> **What you need to do**: Using the records that follow, work out how many lines hold the string "MicrosoftTeams" and provide that number only.

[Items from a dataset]

* * * *

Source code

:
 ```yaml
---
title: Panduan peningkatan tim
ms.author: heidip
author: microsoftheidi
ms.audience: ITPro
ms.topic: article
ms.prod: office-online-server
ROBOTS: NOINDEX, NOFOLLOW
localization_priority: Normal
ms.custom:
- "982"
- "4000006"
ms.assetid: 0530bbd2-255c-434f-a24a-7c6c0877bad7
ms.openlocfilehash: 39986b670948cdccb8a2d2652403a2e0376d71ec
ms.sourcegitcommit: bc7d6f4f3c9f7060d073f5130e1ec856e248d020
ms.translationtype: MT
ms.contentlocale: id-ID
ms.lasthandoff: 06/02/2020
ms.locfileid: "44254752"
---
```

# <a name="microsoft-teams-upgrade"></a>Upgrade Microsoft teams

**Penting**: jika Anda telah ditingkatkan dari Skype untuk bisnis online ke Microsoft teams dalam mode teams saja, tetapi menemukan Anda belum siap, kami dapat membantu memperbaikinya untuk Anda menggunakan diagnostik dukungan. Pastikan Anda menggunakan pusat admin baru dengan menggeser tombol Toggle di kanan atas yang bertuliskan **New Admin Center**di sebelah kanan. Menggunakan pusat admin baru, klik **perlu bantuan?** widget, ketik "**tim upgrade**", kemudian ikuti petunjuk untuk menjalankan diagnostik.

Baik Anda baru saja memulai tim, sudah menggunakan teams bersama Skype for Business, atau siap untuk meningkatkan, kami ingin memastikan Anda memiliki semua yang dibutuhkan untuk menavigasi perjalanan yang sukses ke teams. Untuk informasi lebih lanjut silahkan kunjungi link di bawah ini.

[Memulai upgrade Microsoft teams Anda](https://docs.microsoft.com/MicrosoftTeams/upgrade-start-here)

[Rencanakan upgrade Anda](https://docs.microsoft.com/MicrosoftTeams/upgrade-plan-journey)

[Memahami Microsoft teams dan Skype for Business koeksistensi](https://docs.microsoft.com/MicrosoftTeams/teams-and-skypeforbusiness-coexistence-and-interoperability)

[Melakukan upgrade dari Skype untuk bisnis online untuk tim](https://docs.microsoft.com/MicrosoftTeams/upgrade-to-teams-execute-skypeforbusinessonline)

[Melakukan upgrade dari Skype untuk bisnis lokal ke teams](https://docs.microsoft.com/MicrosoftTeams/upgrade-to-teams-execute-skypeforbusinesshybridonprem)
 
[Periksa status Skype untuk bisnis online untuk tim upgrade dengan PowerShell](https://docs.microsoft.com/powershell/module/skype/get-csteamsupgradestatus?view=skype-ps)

* * * *

> **Response to this exercise**: 5